Approximately five kilometers inland from Gopalpur on the Odisha coastline lies a village where Cyclone Phailin, the second strongest cyclone in India’s history, made landfall. At the local level, government, media, NGOs, and community relief efforts were apparent and a need for recovery work still evident.
Government: The government played an active role in notifying the community of impending dangers via television broadcasts, and villagers were therefore able to move to a university campus nearby to seek shelter. Immediately after the cyclone struck the community, the government provided each household 500 rupees, 50 kilograms of rice, lentils, and other basic supplies. Furthermore, the government provided tarps to cover houses and provide shelters. After conducting a survey to determine the needs of the community, the government provided grants to villagers to rebuild their homes in amounts of 1900 rupees toward partial reparations, 3200 for major repairs, and 17000 rupees for demolished homes.
Community: About 200 households, 195 of which belong to scheduled tribe/caste population, comprise the village. Immediately after the disaster, this tight-knit community got together and started clearing local roads and helping each other rebuild their homes. An active community leader ensured an even distribution of relief supplies as well as ensured the supplies reached those in need.
NGOs: Having an established organization on the ground is critical prior to any disaster. The NGO needs to gain trust of the organization. The local NGO in partner with other NGOs distributed some robust tarps and other immediate supplies, such as buckets, soap, and mosquito nets.
The second village was in close proximity to the first, and was also comprised of scheduled tribe/caste community members. The members work as day labors and seemed physically fit. The men earn 180 rupees a day while the women earn 130. It was observed that the decision-making was male dominated, and the entire village seemed to segregate themselves according to gender, with men sitting on one side of the congregation and the women on the other.
Government: A government officer (mandal level) announced warnings to the community of the impending cyclone. The local media also broadcasted plenty of warning about the cyclone. Given this information, the villagers moved the elderly and disabled community members to safer grounds two days prior to the cyclone landfall. Post disaster, it was discovered four or five pukka houses had collapsed. The government provided financial compensation and food supplies; however, despite a government officer surveying and assessing the damages, no financial relief, which are sent directly to citizens’ bank accounts electronically, had been received as of writing this post. There was no anticipation of the floods that followed the cyclone, and it took about one month for electricity to be restored to the community.

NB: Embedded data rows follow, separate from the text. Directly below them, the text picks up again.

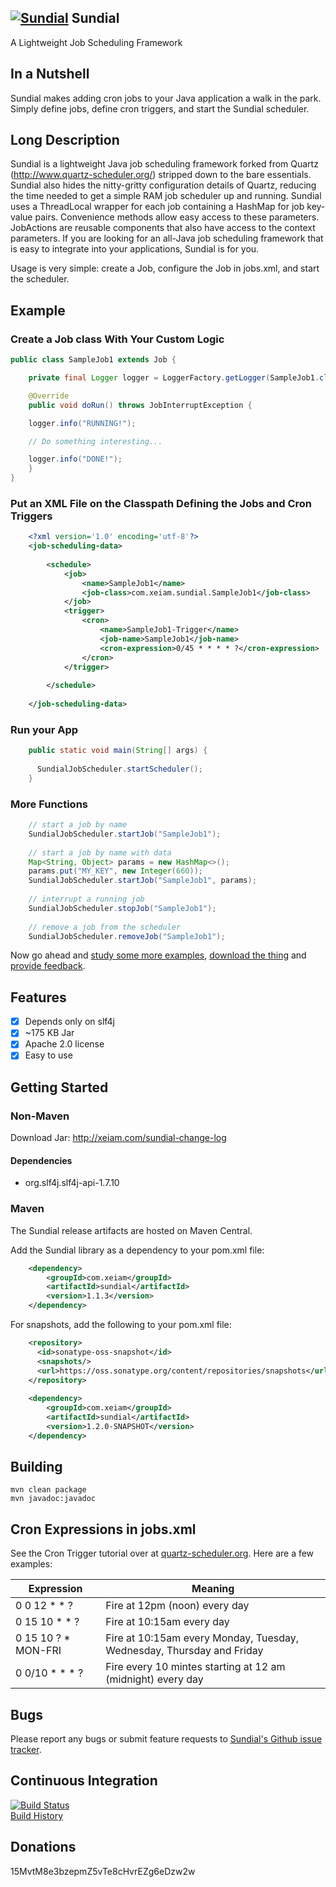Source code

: ## [![Sundial](http://xeiam.com/wp-content/uploads/sundiallogo.png)](http://xeiam.com/sundial) Sundial 

A Lightweight Job Scheduling Framework

## In a Nutshell

Sundial makes adding cron jobs to your Java application a walk in the park. Simply define jobs, define cron triggers, and start the Sundial scheduler. 

## Long Description

Sundial is a lightweight Java job scheduling framework forked from
Quartz (http://www.quartz-scheduler.org/) stripped down to the bare essentials. Sundial also hides the 
nitty-gritty configuration details of Quartz, reducing the time
needed to get a simple RAM job scheduler up and running. Sundial
uses a ThreadLocal wrapper for each job containing a HashMap for
job key-value pairs. Convenience methods allow easy access to these
parameters. JobActions are reusable components that also have
access to the context parameters. If you are looking 
for an all-Java job scheduling framework that is easy to integrate
into your applications, Sundial is for you.

Usage is very simple: create a Job, configure the Job in jobs.xml, and start the scheduler.

## Example

### Create a Job class With Your Custom Logic

```java
public class SampleJob1 extends Job {

    private final Logger logger = LoggerFactory.getLogger(SampleJob1.class);

    @Override
    public void doRun() throws JobInterruptException {

    logger.info("RUNNING!");

    // Do something interesting...

    logger.info("DONE!");
    }
}
```
   
### Put an XML File on the Classpath Defining the Jobs and Cron Triggers

```xml
    <?xml version='1.0' encoding='utf-8'?>
    <job-scheduling-data>
    
        <schedule>
            <job>
                <name>SampleJob1</name>
                <job-class>com.xeiam.sundial.SampleJob1</job-class>
            </job>
            <trigger>
                <cron>
                    <name>SampleJob1-Trigger</name>
                    <job-name>SampleJob1</job-name>
                    <cron-expression>0/45 * * * * ?</cron-expression>
                </cron>
            </trigger>
    
        </schedule>
    
    </job-scheduling-data>
```
    
### Run your App

```java
    public static void main(String[] args) {
  
      SundialJobScheduler.startScheduler();
    }
```
    
### More Functions

```java
    // start a job by name
    SundialJobScheduler.startJob("SampleJob1");
    
    // start a job by name with data
    Map<String, Object> params = new HashMap<>();
    params.put("MY_KEY", new Integer(660));
    SundialJobScheduler.startJob("SampleJob1", params);
    
    // interrupt a running job
    SundialJobScheduler.stopJob("SampleJob1");
    
    // remove a job from the scheduler
    SundialJobScheduler.removeJob("SampleJob1");
```
    
Now go ahead and [study some more examples](http://xeiam.com/sundial-example-code), [download the thing](http://xeiam.com/sundial-change-log) and [provide feedback](https://github.com/timmolter/Sundial/issues).

## Features

 * [x] Depends only on slf4j
 * [x] ~175 KB Jar
 * [x] Apache 2.0 license
 * [x] Easy to use

## Getting Started
### Non-Maven
Download Jar: http://xeiam.com/sundial-change-log
#### Dependencies
* org.slf4j.slf4j-api-1.7.10

### Maven

The Sundial release artifacts are hosted on Maven Central.

Add the Sundial library as a dependency to your pom.xml file:

```xml
    <dependency>
        <groupId>com.xeiam</groupId>
        <artifactId>sundial</artifactId>
        <version>1.1.3</version>
    </dependency>
```

For snapshots, add the following to your pom.xml file:

```xml
    <repository>
      <id>sonatype-oss-snapshot</id>
      <snapshots/>
      <url>https://oss.sonatype.org/content/repositories/snapshots</url>
    </repository>
    
    <dependency>
        <groupId>com.xeiam</groupId>
        <artifactId>sundial</artifactId>
        <version>1.2.0-SNAPSHOT</version>
    </dependency>
```

## Building

    mvn clean package  
    mvn javadoc:javadoc  

## Cron Expressions in jobs.xml

See the Cron Trigger tutorial over at [quartz-scheduler.org](http://www.quartz-scheduler.org/documentation/quartz-2.2.x/tutorials/crontrigger).
Here are a few examples:  

Expression | Meaning 
------------- | -------------
0 0 12 * * ? | Fire at 12pm (noon) every day
0 15 10 * * ? | Fire at 10:15am every day
0 15 10 ? * MON-FRI | Fire at 10:15am every Monday, Tuesday, Wednesday, Thursday and Friday
0 0/10 * * * ? | Fire every 10 mintes starting at 12 am (midnight) every day

## Bugs
Please report any bugs or submit feature requests to [Sundial's Github issue tracker](https://github.com/timmolter/Sundial/issues).  

## Continuous Integration
[![Build Status](https://travis-ci.org/timmolter/Sundial.png?branch=develop)](https://travis-ci.org/timmolter/Sundial.png)  
[Build History](https://travis-ci.org/timmolter/Sundial/builds)  

## Donations
15MvtM8e3bzepmZ5vTe8cHvrEZg6eDzw2w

Community: Importance of a viable leader and the ability to communicate to outside stakeholder is evident.
Role for IDS: All plantations were wiped out, as shown in top photo. We had discussion with the community to determine their needs. There is potential to support this village in its recovery efforts by providing seeds and saplings for various types of vegetables and fruit bearing trees. For about 1000$ we can help 200 households totaling more than 1000 citizens.